The results of this study indicate that the use of CDSSs in cardiovascular patients has a positive effect on a number of outcomes such as adherence to drug use by patients and following a nutrition-based diet in the Mediterranean [18, 19]. Similarly, according to clinical guidelines and reminders, the study by Schedlbauer et al. evaluated the effect of CDSS on cardiovascular patient outcome as positive [59]. The reason for low Mediterranean diet adherence was the delivery of a short message outlining the advantages of the Mediterranean diet, which resulted in an improved conformity level [18, 19].

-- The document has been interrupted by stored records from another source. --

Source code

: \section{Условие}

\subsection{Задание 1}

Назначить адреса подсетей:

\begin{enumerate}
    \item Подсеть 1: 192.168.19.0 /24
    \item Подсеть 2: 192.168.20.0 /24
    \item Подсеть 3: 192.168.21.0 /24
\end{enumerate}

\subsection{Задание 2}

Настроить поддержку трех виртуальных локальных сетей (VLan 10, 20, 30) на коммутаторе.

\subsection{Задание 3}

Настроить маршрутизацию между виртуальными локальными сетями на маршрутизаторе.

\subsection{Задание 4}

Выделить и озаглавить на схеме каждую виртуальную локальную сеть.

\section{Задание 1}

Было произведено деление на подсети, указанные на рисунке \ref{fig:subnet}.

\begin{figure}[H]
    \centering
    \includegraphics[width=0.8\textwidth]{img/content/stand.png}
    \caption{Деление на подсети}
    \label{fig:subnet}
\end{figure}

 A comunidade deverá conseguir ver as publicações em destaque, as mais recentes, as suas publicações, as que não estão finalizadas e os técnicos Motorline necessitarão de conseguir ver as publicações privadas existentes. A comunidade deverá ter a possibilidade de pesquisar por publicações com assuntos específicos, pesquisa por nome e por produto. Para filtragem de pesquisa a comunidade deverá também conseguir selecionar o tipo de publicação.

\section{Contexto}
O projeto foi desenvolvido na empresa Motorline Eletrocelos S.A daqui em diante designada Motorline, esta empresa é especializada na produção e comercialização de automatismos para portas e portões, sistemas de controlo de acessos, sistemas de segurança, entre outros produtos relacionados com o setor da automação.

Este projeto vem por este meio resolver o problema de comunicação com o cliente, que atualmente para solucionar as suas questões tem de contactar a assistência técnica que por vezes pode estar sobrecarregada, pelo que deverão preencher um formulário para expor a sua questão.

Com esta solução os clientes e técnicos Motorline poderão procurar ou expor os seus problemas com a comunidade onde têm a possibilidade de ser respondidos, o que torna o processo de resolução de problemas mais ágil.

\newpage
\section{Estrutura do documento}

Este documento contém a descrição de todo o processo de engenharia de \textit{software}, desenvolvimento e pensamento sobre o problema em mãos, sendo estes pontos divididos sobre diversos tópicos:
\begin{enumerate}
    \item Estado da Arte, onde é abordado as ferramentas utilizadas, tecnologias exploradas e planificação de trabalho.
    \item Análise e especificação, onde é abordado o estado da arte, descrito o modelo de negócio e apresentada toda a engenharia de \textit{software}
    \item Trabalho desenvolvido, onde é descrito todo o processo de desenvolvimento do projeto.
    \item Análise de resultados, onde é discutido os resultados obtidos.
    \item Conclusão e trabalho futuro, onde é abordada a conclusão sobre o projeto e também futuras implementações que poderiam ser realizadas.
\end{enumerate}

The study also showed that the use of CDSS in cardiovascular patients did not affect patient outcomes such as readmission rate, mortality or smoking cessation [18, 19]. Similarly, Simpson et al.'s study findings indicate that accurate compliance with the Short Message System (SMS) reduces mortality risk and has improved health outcomes in close relationship with patients [60]. One of the reasons for the negligible reduction in mortality is the short duration of the study, small sample size, and inability to identify causes of mortality [18, 19]. Study results show that using CDSS in patients with hypertension in adherence to clinical guidelines and laboratory tests has a positive effect on physician behavior [22]. Zwart et al.'s study was consistent with the results of this study and assessed the impact of CDSS on adherence to clinical guidelines to be effective in improving treatment for pregnant women with hypertensive disorders [61]. In addition, physicians’ awareness about special care during pregnancy for hypertension results in more patient care and adherence to CDSS [22].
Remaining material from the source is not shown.